## PROMPT
Would you print the records below without changing anything?

*** Opening MATERIAL FOR THIS TASK ***

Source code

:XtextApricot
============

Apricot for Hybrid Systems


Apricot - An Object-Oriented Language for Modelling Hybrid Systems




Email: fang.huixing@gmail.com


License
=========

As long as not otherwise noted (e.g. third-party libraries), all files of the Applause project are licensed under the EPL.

*** Closing MATERIAL FOR THIS TASK ***

## RESPONSE
Source code

:XtextApricot
============

Apricot for Hybrid Systems


Apricot - An Object-Oriented Language for Modelling Hybrid Systems




Email: fang.huixing@gmail.com


License
=========

As long as not otherwise noted (e.g. third-party libraries), all files of the Applause project are licensed under the EPL.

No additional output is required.